Saved entries:
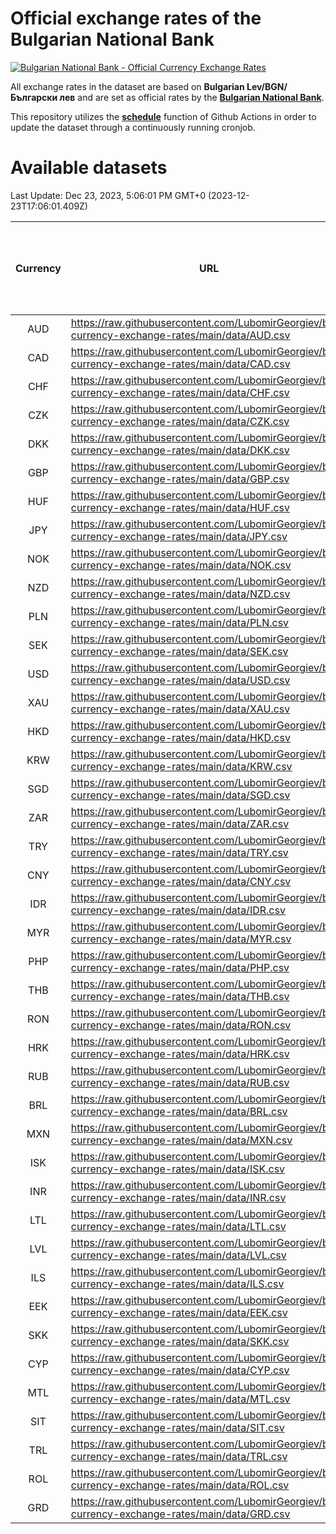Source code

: # Official exchange rates of the Bulgarian National Bank

[![Bulgarian National Bank - Official Currency Exchange Rates](https://github.com/LubomirGeorgiev/bnb-currency-exchange-rates/actions/workflows/update-rates.yml/badge.svg?branch=main)](https://github.com/LubomirGeorgiev/bnb-currency-exchange-rates/actions/workflows/update-rates.yml)

All exchange rates in the dataset are based on **Bulgarian Lev/BGN/Български лев** and are set as official rates by the [**Bulgarian National Bank**](https://www.bnb.bg/Statistics/StExternalSector/StExchangeRates/StERForeignCurrencies/index.htm?toLang=_EN).

This repository utilizes the [**schedule**](https://docs.github.com/en/actions/reference/events-that-trigger-workflows) function of Github Actions in order to update the dataset through a continuously running cronjob.

# Available datasets

<!-- START LINKS (DO NOT EVER FU*ING DELETE THIS COMMENT FOR THE LOVE OF YOUR LIFE!!! IF YOU ARE CURIOS HOW IT WORKS, YOU CAN HAVE A LOOK AT ./src/updateReadme.ts) -->

Last Update: Dec 23, 2023, 5:06:01 PM GMT+0 (2023-12-23T17:06:01.409Z)

| Currency | URL                                                                                             | Number of records | Number of missing days that were filled in |
| :------: | ----------------------------------------------------------------------------------------------- | :---------------: | :----------------------------------------: |
|   AUD    | https://raw.githubusercontent.com/LubomirGeorgiev/bnb-currency-exchange-rates/main/data/AUD.csv |       8720        |                    2695                    |
|   CAD    | https://raw.githubusercontent.com/LubomirGeorgiev/bnb-currency-exchange-rates/main/data/CAD.csv |       8720        |                    2695                    |
|   CHF    | https://raw.githubusercontent.com/LubomirGeorgiev/bnb-currency-exchange-rates/main/data/CHF.csv |       8720        |                    2695                    |
|   CZK    | https://raw.githubusercontent.com/LubomirGeorgiev/bnb-currency-exchange-rates/main/data/CZK.csv |       8720        |                    2695                    |
|   DKK    | https://raw.githubusercontent.com/LubomirGeorgiev/bnb-currency-exchange-rates/main/data/DKK.csv |       8720        |                    2695                    |
|   GBP    | https://raw.githubusercontent.com/LubomirGeorgiev/bnb-currency-exchange-rates/main/data/GBP.csv |       8720        |                    2695                    |
|   HUF    | https://raw.githubusercontent.com/LubomirGeorgiev/bnb-currency-exchange-rates/main/data/HUF.csv |       8720        |                    2695                    |
|   JPY    | https://raw.githubusercontent.com/LubomirGeorgiev/bnb-currency-exchange-rates/main/data/JPY.csv |       8720        |                    2695                    |
|   NOK    | https://raw.githubusercontent.com/LubomirGeorgiev/bnb-currency-exchange-rates/main/data/NOK.csv |       8720        |                    2695                    |
|   NZD    | https://raw.githubusercontent.com/LubomirGeorgiev/bnb-currency-exchange-rates/main/data/NZD.csv |       8720        |                    2695                    |
|   PLN    | https://raw.githubusercontent.com/LubomirGeorgiev/bnb-currency-exchange-rates/main/data/PLN.csv |       8720        |                    2695                    |
|   SEK    | https://raw.githubusercontent.com/LubomirGeorgiev/bnb-currency-exchange-rates/main/data/SEK.csv |       8720        |                    2695                    |
|   USD    | https://raw.githubusercontent.com/LubomirGeorgiev/bnb-currency-exchange-rates/main/data/USD.csv |       8720        |                    2695                    |
|   XAU    | https://raw.githubusercontent.com/LubomirGeorgiev/bnb-currency-exchange-rates/main/data/XAU.csv |       8720        |                    2697                    |
|   HKD    | https://raw.githubusercontent.com/LubomirGeorgiev/bnb-currency-exchange-rates/main/data/HKD.csv |       8418        |                    2604                    |
|   KRW    | https://raw.githubusercontent.com/LubomirGeorgiev/bnb-currency-exchange-rates/main/data/KRW.csv |       8418        |                    2604                    |
|   SGD    | https://raw.githubusercontent.com/LubomirGeorgiev/bnb-currency-exchange-rates/main/data/SGD.csv |       8418        |                    2604                    |
|   ZAR    | https://raw.githubusercontent.com/LubomirGeorgiev/bnb-currency-exchange-rates/main/data/ZAR.csv |       8418        |                    2604                    |
|   TRY    | https://raw.githubusercontent.com/LubomirGeorgiev/bnb-currency-exchange-rates/main/data/TRY.csv |       6902        |                    2136                    |
|   CNY    | https://raw.githubusercontent.com/LubomirGeorgiev/bnb-currency-exchange-rates/main/data/CNY.csv |       6782        |                    2100                    |
|   IDR    | https://raw.githubusercontent.com/LubomirGeorgiev/bnb-currency-exchange-rates/main/data/IDR.csv |       6782        |                    2100                    |
|   MYR    | https://raw.githubusercontent.com/LubomirGeorgiev/bnb-currency-exchange-rates/main/data/MYR.csv |       6782        |                    2100                    |
|   PHP    | https://raw.githubusercontent.com/LubomirGeorgiev/bnb-currency-exchange-rates/main/data/PHP.csv |       6782        |                    2100                    |
|   THB    | https://raw.githubusercontent.com/LubomirGeorgiev/bnb-currency-exchange-rates/main/data/THB.csv |       6782        |                    2100                    |
|   RON    | https://raw.githubusercontent.com/LubomirGeorgiev/bnb-currency-exchange-rates/main/data/RON.csv |       6723        |                    2082                    |
|   HRK    | https://raw.githubusercontent.com/LubomirGeorgiev/bnb-currency-exchange-rates/main/data/HRK.csv |       6425        |                    1989                    |
|   RUB    | https://raw.githubusercontent.com/LubomirGeorgiev/bnb-currency-exchange-rates/main/data/RUB.csv |       6121        |                    1892                    |
|   BRL    | https://raw.githubusercontent.com/LubomirGeorgiev/bnb-currency-exchange-rates/main/data/BRL.csv |       5812        |                    1803                    |
|   MXN    | https://raw.githubusercontent.com/LubomirGeorgiev/bnb-currency-exchange-rates/main/data/MXN.csv |       5812        |                    1803                    |
|   ISK    | https://raw.githubusercontent.com/LubomirGeorgiev/bnb-currency-exchange-rates/main/data/ISK.csv |       5718        |                    1771                    |
|   INR    | https://raw.githubusercontent.com/LubomirGeorgiev/bnb-currency-exchange-rates/main/data/INR.csv |       5445        |                    1689                    |
|   LTL    | https://raw.githubusercontent.com/LubomirGeorgiev/bnb-currency-exchange-rates/main/data/LTL.csv |       5151        |                    1580                    |
|   LVL    | https://raw.githubusercontent.com/LubomirGeorgiev/bnb-currency-exchange-rates/main/data/LVL.csv |       4788        |                    1468                    |
|   ILS    | https://raw.githubusercontent.com/LubomirGeorgiev/bnb-currency-exchange-rates/main/data/ILS.csv |       4721        |                    1470                    |
|   EEK    | https://raw.githubusercontent.com/LubomirGeorgiev/bnb-currency-exchange-rates/main/data/EEK.csv |       3996        |                    1222                    |
|   SKK    | https://raw.githubusercontent.com/LubomirGeorgiev/bnb-currency-exchange-rates/main/data/SKK.csv |       2968        |                    910                     |
|   CYP    | https://raw.githubusercontent.com/LubomirGeorgiev/bnb-currency-exchange-rates/main/data/CYP.csv |       2904        |                    888                     |
|   MTL    | https://raw.githubusercontent.com/LubomirGeorgiev/bnb-currency-exchange-rates/main/data/MTL.csv |       2602        |                    797                     |
|   SIT    | https://raw.githubusercontent.com/LubomirGeorgiev/bnb-currency-exchange-rates/main/data/SIT.csv |       2540        |                    776                     |
|   TRL    | https://raw.githubusercontent.com/LubomirGeorgiev/bnb-currency-exchange-rates/main/data/TRL.csv |       1816        |                    557                     |
|   ROL    | https://raw.githubusercontent.com/LubomirGeorgiev/bnb-currency-exchange-rates/main/data/ROL.csv |       1695        |                    522                     |
|   GRD    | https://raw.githubusercontent.com/LubomirGeorgiev/bnb-currency-exchange-rates/main/data/GRD.csv |        357        |                    105                     |

<!-- END LINKS (DO NOT EVER FU*ING DELETE THIS COMMENT FOR THE LOVE OF YOUR LIFE!!! IF YOU ARE CURIOS HOW IT WORKS, YOU CAN HAVE A LOOK AT ./src/updateReadme.ts) -->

## What the exercise asks
Search the data for "LOOK" and list every line in which it occurs.

## Answer for the task
<!-- START LINKS (DO NOT EVER FU*ING DELETE THIS COMMENT FOR THE LOVE OF YOUR LIFE!!! IF YOU ARE CURIOS HOW IT WORKS, YOU CAN HAVE A LOOK AT ./src/updateReadme.ts) -->
<!-- END LINKS (DO NOT EVER FU*ING DELETE THIS COMMENT FOR THE LOVE OF YOUR LIFE!!! IF YOU ARE CURIOS HOW IT WORKS, YOU CAN HAVE A LOOK AT ./src/updateReadme.ts) -->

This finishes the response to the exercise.